What Justifies Public Intervention in the Economic Process of a Country.
There are so many justifications why Government should interval in the economic process of a country. Some of this reasons are depicted below,
1. It involves the determination of the distribution of tax burden in order to finance those goods and services they provide.
2. It also involves the manipulation of tax and expenditure in order to create high employment, reasonable price for goods and services, stability and to achieve acceptable rate of economic growth.
3. The provision but not necessarily the production of goods and services.
4. Macroeconomic intervention: Intervention to overcome prolonged recessions and reduce unemployment.
5. Market failure: Markets fail to take into account externalities and are likely to under-produce public/merit goods. For example, governments can subsidize or provide goods with positive externalities.
6. Greater equality: Redistribute income and wealth to improve equality of opportunity and equality of outcome. In a free market, there tends to be inequality in income, wealth and opportunity. Private charity tends to be partial. Government intervention is necessary to redistribute income within society. In a free market, inequality can be created, not through ability and handwork, but privilege and monopoly power. Without government intervention, firms can exploitmonopoly power to pay low wages to workers and charge high prices to consumers. Without government intervention, we are liable to see the growth of monopoly power. Government intervention can regulate monopolies and promote competition. Therefore government intervention can promote greater equality of income, which is perceived as fairer.

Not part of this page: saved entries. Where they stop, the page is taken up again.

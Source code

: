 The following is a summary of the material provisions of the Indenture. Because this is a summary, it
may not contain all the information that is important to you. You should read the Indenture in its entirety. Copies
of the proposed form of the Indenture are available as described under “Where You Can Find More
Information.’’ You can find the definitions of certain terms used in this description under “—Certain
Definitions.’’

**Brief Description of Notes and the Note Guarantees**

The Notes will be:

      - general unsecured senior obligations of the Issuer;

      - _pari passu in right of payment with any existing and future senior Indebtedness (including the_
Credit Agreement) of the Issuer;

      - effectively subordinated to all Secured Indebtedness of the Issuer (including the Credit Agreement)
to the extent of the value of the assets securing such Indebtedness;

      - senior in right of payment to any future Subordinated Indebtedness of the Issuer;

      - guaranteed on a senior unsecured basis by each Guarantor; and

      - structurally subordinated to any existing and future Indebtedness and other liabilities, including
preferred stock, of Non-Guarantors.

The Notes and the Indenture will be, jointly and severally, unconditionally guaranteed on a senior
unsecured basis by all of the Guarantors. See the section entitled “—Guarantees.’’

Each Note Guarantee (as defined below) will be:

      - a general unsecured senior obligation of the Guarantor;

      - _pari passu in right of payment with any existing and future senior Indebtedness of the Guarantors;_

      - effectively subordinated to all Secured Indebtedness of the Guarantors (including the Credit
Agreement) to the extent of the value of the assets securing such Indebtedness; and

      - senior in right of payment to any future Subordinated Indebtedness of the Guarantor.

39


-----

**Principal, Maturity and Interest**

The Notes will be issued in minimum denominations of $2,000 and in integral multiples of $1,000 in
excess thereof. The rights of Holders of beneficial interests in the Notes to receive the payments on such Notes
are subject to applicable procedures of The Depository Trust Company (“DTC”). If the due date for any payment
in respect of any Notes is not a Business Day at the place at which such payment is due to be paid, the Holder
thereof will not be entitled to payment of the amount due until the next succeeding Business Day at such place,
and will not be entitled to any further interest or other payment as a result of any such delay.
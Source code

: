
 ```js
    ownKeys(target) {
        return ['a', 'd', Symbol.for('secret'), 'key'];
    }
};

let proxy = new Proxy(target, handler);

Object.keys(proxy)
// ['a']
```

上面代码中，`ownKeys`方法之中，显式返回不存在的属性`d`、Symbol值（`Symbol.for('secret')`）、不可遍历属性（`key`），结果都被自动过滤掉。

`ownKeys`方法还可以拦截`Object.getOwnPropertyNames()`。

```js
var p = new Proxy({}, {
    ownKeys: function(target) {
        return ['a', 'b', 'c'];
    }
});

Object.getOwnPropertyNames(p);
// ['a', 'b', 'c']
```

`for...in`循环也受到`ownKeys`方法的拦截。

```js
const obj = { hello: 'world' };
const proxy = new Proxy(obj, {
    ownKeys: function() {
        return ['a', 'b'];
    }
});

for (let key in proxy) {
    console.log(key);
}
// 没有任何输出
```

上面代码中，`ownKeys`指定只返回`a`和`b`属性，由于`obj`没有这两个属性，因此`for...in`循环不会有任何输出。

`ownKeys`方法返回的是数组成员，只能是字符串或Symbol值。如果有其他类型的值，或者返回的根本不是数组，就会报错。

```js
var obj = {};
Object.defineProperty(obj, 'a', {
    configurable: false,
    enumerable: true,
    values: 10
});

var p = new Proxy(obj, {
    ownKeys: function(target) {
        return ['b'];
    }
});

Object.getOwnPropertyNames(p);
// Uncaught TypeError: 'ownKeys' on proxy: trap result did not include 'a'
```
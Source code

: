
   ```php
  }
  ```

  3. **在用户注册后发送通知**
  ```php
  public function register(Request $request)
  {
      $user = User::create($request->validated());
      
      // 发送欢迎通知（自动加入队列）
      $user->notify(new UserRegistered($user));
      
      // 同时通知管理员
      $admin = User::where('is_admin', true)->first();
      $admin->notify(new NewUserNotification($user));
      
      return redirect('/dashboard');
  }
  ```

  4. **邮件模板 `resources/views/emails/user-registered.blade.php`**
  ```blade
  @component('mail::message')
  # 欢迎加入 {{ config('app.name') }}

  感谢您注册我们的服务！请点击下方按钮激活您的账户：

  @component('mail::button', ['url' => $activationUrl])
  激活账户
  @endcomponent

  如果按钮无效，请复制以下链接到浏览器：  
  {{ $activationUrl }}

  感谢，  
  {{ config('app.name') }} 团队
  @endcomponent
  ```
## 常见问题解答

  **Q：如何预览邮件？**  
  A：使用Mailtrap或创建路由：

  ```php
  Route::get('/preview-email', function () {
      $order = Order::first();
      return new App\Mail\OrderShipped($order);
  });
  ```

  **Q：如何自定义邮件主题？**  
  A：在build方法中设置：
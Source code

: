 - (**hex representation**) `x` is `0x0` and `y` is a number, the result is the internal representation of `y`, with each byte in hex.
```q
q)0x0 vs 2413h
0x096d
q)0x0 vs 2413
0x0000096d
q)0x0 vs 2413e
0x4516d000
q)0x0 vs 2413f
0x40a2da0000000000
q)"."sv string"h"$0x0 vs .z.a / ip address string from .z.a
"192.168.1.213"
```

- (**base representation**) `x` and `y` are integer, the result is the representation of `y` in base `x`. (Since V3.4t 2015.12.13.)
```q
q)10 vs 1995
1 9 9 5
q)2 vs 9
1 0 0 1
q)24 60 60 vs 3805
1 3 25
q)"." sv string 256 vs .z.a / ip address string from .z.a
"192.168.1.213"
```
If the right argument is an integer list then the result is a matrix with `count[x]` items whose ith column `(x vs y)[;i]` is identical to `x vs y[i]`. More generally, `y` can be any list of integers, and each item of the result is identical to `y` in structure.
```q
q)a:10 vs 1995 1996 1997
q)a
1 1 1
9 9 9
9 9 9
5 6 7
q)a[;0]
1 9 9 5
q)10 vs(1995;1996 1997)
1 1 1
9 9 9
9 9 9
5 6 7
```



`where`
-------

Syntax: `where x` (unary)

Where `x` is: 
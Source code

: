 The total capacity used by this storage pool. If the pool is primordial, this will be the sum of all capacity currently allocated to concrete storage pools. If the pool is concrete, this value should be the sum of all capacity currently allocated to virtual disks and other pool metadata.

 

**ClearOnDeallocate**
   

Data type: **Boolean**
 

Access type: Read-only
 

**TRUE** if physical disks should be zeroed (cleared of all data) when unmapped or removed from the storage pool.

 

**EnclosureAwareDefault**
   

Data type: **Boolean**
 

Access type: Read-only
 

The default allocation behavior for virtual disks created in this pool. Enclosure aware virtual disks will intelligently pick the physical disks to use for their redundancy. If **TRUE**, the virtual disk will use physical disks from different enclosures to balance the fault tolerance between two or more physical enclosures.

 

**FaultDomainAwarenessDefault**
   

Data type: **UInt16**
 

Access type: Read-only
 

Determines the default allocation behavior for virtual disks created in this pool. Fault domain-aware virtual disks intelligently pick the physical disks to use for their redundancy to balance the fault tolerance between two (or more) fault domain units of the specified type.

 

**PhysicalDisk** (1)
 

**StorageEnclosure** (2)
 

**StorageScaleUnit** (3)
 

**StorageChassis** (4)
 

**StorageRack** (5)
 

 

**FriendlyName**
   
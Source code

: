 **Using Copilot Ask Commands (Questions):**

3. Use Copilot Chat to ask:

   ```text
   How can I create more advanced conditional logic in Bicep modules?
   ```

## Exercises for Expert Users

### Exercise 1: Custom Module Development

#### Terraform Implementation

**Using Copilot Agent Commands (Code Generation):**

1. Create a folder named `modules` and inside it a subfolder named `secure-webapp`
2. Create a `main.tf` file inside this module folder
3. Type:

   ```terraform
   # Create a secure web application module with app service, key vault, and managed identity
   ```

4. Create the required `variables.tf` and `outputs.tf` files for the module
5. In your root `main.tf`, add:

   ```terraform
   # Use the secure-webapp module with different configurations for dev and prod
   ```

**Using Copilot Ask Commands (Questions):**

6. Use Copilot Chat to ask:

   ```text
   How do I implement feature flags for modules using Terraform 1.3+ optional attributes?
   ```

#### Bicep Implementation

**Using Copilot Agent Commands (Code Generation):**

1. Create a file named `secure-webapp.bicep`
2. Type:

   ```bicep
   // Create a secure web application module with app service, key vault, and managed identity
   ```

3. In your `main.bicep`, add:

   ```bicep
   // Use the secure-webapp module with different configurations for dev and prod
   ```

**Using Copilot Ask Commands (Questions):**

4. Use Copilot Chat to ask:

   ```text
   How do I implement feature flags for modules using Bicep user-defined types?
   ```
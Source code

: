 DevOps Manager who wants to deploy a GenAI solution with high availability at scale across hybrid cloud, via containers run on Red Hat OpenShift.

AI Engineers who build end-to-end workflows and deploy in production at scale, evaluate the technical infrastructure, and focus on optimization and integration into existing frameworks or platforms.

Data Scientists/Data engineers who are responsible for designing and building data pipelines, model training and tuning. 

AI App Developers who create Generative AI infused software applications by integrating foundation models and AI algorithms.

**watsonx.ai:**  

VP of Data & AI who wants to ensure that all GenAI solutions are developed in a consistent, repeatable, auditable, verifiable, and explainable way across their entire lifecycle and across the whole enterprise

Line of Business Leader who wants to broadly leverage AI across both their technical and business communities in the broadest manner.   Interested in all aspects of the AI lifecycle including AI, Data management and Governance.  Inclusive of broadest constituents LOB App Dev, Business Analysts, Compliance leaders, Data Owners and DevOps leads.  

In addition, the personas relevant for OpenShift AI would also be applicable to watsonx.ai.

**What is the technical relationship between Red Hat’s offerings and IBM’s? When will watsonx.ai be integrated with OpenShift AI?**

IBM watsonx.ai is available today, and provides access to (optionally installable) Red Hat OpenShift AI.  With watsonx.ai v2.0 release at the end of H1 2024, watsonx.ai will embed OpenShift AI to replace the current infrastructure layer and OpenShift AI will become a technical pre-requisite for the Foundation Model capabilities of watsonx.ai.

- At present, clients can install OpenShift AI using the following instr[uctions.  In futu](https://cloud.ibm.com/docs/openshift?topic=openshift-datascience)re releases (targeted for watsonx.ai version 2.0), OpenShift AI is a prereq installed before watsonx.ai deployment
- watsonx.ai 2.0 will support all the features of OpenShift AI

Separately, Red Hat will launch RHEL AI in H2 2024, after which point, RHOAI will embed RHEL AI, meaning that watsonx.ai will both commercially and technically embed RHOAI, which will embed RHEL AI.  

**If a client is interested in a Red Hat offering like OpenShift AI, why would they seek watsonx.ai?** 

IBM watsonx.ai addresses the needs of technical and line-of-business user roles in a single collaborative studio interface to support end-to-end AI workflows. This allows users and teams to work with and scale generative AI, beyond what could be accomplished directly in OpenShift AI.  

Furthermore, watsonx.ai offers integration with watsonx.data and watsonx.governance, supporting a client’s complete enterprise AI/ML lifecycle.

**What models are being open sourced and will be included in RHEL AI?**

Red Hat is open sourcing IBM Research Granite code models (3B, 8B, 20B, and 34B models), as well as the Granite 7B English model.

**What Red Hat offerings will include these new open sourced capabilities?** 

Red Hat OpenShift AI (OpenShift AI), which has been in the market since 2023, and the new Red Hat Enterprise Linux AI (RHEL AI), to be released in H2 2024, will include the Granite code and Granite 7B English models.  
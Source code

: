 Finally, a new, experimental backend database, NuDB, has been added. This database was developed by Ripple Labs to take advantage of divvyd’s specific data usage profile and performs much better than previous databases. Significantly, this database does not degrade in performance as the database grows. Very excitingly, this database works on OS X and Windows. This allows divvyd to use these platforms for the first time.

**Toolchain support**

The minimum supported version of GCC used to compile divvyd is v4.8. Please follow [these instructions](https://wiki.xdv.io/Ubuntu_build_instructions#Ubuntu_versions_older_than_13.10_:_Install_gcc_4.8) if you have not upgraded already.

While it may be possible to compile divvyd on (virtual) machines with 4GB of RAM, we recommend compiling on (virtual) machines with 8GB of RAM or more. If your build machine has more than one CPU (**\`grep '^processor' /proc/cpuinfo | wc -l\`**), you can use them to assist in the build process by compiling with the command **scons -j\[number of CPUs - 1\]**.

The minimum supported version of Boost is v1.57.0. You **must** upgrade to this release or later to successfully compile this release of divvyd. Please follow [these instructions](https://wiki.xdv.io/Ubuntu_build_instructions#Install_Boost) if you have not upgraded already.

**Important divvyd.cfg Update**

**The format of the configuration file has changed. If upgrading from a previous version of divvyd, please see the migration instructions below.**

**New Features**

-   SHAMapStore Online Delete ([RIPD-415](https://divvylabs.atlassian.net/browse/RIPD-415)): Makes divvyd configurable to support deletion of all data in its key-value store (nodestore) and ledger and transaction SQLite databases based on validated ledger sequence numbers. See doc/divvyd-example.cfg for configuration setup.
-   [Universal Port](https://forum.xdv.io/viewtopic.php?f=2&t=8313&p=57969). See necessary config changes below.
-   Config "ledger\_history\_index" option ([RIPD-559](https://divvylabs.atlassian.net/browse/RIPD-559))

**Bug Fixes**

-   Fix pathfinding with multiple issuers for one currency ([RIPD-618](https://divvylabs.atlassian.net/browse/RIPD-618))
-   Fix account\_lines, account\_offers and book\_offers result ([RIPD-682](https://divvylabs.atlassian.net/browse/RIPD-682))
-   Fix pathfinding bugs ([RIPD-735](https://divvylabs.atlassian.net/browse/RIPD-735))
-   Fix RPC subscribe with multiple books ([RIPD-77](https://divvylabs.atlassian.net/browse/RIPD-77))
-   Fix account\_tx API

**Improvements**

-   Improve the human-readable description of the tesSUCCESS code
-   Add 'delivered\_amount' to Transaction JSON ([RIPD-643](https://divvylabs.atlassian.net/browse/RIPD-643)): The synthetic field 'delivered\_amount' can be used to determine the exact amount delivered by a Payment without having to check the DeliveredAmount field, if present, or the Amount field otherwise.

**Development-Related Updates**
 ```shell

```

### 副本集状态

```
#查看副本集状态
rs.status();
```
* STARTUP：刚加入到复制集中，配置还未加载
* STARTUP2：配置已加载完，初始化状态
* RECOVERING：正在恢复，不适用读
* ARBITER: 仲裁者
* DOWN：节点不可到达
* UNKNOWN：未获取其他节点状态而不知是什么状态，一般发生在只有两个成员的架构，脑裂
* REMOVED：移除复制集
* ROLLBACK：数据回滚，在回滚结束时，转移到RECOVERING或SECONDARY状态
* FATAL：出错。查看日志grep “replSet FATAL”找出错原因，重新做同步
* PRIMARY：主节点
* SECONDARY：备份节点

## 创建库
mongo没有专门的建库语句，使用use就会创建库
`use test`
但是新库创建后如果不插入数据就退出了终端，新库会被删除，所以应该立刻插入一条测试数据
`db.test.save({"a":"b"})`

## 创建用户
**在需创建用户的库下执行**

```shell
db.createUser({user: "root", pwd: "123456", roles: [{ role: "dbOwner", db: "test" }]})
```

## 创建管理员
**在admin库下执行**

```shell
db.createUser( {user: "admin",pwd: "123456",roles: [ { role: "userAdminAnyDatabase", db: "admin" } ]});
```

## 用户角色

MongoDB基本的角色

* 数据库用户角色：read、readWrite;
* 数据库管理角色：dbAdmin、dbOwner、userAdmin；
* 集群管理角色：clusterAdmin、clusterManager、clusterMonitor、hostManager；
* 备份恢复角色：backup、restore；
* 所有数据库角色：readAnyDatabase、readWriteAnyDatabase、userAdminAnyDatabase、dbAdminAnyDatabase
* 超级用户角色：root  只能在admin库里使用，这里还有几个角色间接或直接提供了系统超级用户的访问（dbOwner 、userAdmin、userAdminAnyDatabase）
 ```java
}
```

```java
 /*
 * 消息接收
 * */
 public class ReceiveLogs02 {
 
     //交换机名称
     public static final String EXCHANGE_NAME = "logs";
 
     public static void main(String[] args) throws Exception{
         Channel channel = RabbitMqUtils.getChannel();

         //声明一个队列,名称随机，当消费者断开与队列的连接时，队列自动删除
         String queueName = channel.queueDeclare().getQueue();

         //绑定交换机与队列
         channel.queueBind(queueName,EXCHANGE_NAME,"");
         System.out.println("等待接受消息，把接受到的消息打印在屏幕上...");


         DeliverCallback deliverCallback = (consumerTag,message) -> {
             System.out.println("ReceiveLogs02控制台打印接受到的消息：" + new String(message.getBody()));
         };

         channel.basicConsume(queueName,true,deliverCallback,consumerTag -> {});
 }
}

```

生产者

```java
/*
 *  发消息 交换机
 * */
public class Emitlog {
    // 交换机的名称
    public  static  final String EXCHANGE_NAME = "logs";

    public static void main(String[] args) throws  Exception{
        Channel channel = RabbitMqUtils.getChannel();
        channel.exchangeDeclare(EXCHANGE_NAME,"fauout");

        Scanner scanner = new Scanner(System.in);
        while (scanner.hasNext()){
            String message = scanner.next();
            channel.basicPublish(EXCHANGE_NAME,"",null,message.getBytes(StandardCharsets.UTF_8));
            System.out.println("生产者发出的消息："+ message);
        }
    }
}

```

There are also some argument against government intervention in the economic process of a country which I will just briefly explain, which include;
i. Governments liable to make the wrong decisions, influenced by political pressure groups, they spend on inefficient projects which lead to an inefficient outcome.
ii. Personal freedom, government intervention is taking away individuals decision on how to spend and act. Economic intervention takes some personal freedom away.
iii. The market is best at deciding how and when to produce.In conclusion,
There is no society that run in the absence of government intervention. Even the most extreme libertarian economists would accept there needs to be some state protection of property rights and spending on national defense. The debate comes on the extent of government intervention. This needs to take place on each aspect of government intervention.